Will Wright, Neil Gostelow and David Pike from KPMG’s Restructuring practice have been confirmed as joint administrators to HMV Retail Limited and HMV Ecommerce Limited, KPMG said in a statement late Friday.
The retailer, one of Britain’s best-known high street stores, went into administration in 2013 before its rescue by restructuring specialist Hilco, but it has since been hit by competition from online rivals and music streaming services.
Sky News earlier reported that about 2,200 jobs were at risk if HMV went into administration, adding that the company had been in talks with leading names in the recorded music industry for funding, but that those discussions came to nothing.
HMV was opened on London’s Oxford Street by English composer Edward Elgar in 1921 and made famous by the image of the “dog and trumpet”.
“During the key Christmas trading period, the market for DVDs fell by over 30 percent compared to the previous year, and whilst HMV performed considerably better than that, such a deterioration in a key sector of the market is unsustainable,” said Paul McGowan, Executive Chairman of HMV and its owner Hilco Capital, which paid around 50 million pounds ($63.47 million) for the group in 2013.

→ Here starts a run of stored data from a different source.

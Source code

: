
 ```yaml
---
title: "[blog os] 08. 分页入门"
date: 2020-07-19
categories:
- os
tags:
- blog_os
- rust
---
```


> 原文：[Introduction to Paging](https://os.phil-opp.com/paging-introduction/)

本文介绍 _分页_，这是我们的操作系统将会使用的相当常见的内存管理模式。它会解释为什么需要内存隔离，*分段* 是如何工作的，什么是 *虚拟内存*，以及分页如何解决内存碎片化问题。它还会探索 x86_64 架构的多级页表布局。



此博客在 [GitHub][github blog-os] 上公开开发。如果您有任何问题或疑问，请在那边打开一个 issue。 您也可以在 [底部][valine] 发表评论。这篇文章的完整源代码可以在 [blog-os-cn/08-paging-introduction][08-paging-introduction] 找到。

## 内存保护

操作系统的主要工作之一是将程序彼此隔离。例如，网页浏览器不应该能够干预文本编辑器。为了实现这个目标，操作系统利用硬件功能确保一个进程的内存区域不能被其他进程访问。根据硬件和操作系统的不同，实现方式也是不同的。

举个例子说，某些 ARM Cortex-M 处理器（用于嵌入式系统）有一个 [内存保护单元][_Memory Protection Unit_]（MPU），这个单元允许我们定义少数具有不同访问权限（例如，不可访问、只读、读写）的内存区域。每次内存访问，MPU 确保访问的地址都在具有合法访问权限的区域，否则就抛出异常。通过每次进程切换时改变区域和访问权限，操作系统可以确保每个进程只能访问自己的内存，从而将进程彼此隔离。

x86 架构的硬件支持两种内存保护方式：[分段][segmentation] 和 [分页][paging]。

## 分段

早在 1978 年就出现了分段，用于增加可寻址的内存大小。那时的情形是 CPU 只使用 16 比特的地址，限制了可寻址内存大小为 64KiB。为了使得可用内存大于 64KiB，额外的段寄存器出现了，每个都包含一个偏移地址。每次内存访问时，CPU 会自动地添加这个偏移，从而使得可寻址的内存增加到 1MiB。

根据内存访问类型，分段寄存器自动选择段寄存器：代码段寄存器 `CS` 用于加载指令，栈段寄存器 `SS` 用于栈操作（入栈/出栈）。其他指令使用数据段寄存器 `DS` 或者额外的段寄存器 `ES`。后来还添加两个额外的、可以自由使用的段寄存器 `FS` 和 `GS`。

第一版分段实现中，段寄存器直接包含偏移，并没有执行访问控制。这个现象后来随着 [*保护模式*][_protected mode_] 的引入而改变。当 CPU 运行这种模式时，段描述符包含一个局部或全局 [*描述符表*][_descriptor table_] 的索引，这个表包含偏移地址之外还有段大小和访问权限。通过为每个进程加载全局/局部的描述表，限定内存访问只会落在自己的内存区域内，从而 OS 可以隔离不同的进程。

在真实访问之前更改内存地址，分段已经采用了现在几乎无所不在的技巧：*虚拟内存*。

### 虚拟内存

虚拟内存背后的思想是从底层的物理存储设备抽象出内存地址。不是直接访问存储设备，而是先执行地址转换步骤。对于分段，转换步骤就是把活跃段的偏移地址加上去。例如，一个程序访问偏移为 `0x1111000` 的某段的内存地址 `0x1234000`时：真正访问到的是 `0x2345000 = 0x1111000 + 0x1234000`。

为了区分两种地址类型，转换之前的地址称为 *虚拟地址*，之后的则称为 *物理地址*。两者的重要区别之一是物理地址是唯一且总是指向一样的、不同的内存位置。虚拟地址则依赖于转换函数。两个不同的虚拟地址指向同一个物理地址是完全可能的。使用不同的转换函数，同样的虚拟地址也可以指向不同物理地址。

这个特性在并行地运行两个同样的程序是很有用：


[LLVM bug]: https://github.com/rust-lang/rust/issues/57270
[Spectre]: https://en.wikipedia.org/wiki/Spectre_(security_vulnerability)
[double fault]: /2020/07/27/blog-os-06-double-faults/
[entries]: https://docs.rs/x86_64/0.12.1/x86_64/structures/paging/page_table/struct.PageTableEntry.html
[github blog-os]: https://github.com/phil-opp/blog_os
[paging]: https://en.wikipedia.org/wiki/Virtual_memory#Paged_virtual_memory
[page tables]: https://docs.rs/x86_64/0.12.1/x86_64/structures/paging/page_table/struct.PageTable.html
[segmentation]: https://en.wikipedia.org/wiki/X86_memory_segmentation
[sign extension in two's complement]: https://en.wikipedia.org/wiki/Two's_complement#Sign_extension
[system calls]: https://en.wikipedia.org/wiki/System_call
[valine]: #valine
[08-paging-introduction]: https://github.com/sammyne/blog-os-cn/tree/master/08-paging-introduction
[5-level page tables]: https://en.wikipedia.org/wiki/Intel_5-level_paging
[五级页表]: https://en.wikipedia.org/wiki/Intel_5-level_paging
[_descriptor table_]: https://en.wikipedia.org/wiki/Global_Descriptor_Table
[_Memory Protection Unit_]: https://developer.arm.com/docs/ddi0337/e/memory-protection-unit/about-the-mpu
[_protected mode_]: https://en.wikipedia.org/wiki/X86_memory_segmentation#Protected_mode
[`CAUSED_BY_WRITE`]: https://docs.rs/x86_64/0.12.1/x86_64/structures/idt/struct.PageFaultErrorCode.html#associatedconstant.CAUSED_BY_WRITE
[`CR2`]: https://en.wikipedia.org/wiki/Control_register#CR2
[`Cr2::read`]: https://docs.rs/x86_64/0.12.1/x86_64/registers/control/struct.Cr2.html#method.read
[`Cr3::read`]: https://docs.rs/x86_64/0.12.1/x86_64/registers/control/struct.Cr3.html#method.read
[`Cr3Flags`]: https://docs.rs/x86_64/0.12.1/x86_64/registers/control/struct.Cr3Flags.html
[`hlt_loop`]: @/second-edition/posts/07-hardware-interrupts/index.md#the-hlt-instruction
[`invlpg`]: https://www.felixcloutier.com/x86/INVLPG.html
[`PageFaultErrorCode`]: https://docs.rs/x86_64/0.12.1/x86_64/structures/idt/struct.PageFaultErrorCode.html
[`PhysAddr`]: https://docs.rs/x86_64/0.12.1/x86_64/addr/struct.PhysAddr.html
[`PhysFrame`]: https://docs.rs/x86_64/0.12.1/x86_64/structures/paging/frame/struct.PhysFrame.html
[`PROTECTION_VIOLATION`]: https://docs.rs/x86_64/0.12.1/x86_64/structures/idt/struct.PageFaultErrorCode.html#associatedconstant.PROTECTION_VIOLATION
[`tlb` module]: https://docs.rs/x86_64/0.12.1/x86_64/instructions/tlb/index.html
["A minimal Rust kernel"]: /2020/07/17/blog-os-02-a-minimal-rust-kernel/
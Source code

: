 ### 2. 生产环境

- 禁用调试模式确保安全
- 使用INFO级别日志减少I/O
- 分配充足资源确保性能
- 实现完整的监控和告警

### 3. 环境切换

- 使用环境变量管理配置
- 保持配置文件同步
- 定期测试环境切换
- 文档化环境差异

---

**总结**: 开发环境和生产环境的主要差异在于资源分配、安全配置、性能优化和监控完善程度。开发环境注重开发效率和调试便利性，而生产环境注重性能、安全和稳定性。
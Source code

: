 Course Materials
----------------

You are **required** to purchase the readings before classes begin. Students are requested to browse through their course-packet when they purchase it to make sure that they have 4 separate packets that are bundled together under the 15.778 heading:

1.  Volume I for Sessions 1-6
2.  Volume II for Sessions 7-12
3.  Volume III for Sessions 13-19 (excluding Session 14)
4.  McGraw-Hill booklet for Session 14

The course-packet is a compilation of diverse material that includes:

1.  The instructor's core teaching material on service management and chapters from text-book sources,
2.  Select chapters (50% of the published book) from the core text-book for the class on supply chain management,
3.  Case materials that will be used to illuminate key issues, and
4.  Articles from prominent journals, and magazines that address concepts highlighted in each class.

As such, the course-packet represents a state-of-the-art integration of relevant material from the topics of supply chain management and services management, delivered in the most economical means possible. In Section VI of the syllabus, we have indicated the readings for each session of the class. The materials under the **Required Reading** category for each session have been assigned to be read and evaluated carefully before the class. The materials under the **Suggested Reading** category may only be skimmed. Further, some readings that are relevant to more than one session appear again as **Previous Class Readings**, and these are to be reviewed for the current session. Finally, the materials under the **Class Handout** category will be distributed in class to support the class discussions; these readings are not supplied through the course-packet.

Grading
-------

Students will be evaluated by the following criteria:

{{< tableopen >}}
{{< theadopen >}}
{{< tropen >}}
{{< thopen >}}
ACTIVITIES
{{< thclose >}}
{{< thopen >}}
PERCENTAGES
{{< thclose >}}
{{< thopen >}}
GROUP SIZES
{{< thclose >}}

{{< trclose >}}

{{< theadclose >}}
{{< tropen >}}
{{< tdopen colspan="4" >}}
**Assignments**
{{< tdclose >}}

“The company has suffered from the ongoing wave of digital disruption sweeping across the entertainment industry”, said Wright, a joint administrator and partner at KPMG.
“Over the coming weeks, we will endeavour to continue to operate all stores as a going concern while we assess options for the business, including a possible sale”, he added.
Britain’s retailers had been hoping Christmas would revive spending after a year for much of the sector that has seen a string of store groups go out of business or close shops.
Weakening consumer spending, uncertainty over Britain’s exit from the European Union, rising labour costs and higher business property taxes, has spread gloom across the retail industry.
In the years running up to its first rescue in 2013, HMV struggled to hold its own against supermarkets and online services in sales of CDs, DVDs and video games.
More recently, traditional players in the music industry have been hit by the growing popularity of online streaming services such as Spotify and Apple Inc’s Apple Music, which this year became the recording industry’s single biggest revenue source.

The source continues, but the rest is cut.